- [Source records]
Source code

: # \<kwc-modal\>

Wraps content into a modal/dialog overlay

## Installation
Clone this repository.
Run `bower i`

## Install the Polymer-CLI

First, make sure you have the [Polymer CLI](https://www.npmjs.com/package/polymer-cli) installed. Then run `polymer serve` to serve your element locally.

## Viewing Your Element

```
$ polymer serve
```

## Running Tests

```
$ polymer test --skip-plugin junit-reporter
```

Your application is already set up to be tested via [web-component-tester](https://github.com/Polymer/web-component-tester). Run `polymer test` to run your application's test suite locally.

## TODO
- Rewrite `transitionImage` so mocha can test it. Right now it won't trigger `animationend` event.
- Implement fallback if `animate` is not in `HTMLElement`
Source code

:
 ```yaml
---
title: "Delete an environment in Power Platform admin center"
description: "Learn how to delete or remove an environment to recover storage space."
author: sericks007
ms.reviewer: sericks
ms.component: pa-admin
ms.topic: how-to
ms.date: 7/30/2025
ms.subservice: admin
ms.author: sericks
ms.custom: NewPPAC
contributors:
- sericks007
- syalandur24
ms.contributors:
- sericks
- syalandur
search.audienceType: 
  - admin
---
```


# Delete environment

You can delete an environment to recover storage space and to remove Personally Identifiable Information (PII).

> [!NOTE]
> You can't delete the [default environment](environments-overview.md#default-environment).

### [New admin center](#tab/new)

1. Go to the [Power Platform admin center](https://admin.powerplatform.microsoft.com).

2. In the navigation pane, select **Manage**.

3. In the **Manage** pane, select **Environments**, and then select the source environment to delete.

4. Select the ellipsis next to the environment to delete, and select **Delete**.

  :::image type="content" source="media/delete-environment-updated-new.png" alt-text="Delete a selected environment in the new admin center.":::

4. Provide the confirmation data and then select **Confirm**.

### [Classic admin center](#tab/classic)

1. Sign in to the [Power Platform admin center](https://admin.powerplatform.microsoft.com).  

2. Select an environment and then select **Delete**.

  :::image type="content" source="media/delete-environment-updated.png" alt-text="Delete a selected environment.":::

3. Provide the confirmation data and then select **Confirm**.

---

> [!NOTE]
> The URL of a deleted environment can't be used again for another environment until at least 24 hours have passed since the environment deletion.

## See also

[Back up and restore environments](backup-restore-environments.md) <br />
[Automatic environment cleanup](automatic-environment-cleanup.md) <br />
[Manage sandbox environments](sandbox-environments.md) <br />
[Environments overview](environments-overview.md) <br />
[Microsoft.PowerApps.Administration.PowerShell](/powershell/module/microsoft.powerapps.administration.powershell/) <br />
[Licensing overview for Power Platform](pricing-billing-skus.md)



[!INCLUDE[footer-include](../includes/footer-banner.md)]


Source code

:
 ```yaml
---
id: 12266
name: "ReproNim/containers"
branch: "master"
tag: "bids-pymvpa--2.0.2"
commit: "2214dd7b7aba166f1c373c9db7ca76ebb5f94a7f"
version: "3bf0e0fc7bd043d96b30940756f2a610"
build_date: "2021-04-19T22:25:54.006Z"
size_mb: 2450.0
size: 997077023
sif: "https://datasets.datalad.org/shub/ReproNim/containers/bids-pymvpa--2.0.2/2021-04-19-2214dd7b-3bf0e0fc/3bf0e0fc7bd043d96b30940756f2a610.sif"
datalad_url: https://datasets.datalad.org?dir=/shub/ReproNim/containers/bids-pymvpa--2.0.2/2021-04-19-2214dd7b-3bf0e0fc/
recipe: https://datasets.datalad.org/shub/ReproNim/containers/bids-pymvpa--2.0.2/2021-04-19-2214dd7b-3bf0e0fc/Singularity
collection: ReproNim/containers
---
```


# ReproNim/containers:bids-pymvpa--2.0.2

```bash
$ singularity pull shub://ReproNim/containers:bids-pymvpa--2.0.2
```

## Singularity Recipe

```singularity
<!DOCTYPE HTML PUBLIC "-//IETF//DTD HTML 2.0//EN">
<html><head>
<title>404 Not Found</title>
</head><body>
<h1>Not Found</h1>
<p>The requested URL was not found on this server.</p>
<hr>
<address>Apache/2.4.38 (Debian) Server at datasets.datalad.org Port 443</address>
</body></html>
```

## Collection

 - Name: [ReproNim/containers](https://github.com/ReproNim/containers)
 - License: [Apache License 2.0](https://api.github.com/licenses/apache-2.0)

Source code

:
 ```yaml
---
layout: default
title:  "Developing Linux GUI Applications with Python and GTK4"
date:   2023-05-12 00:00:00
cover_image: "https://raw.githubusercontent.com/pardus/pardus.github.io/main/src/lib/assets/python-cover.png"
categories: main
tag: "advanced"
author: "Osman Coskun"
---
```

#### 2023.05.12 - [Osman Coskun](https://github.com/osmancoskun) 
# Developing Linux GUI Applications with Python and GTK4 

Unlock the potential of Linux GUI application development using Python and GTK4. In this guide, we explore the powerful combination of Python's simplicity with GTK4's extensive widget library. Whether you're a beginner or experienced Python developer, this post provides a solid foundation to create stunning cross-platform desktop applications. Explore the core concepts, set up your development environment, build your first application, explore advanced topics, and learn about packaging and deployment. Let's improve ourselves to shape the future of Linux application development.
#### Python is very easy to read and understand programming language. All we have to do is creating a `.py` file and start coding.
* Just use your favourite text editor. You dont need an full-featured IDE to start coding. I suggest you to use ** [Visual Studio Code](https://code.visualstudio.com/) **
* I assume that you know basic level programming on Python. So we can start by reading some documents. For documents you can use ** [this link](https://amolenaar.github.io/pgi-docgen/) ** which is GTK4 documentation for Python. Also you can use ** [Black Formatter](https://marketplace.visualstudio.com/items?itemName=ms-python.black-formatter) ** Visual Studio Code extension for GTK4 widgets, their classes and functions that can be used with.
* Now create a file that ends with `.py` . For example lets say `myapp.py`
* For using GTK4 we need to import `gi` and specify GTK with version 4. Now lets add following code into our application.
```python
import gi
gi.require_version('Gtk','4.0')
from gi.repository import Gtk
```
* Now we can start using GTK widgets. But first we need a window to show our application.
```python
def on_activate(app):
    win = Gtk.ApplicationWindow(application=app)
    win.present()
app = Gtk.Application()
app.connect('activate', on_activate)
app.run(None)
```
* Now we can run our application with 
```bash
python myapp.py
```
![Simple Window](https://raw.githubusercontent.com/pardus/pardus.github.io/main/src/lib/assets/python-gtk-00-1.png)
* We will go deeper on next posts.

--

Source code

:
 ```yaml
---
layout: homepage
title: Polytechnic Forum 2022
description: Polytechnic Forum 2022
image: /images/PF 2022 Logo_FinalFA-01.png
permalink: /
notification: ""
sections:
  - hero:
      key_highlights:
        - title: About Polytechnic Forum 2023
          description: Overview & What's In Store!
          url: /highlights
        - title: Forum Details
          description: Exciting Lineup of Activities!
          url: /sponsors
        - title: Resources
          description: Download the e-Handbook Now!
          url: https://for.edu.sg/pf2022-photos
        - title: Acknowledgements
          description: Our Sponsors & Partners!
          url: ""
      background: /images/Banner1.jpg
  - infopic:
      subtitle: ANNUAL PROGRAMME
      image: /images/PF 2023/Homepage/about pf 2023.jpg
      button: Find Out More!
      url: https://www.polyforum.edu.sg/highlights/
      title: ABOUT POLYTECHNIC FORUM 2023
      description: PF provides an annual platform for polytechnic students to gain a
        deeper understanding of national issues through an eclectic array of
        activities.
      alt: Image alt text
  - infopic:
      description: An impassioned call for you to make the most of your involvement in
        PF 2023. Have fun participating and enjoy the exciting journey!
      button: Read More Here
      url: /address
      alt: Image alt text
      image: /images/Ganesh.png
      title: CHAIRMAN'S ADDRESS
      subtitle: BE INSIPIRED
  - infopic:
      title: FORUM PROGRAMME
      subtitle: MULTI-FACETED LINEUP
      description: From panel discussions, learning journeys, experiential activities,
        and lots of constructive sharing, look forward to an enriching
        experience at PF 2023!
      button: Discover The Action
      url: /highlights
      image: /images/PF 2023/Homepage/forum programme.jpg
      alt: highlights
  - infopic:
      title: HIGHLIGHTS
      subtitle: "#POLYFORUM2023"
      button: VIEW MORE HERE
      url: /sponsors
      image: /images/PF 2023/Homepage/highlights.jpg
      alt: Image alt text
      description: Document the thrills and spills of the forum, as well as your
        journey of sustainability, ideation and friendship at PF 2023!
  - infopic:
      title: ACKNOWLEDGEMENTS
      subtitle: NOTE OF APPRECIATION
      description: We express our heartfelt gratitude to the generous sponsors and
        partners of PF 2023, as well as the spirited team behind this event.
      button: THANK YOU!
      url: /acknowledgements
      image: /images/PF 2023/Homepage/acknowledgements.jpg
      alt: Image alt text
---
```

- [Exercise aim] Return every line in the records that includes the string "Studio".

- [Your solution]
* Just use your favourite text editor. You dont need an full-featured IDE to start coding. I suggest you to use ** [Visual Studio Code](https://code.visualstudio.com/) **
* I assume that you know basic level programming on Python. So we can start by reading some documents. For documents you can use ** [this link](https://amolenaar.github.io/pgi-docgen/) ** which is GTK4 documentation for Python. Also you can use ** [Black Formatter](https://marketplace.visualstudio.com/items?itemName=ms-python.black-formatter) ** Visual Studio Code extension for GTK4 widgets, their classes and functions that can be used with.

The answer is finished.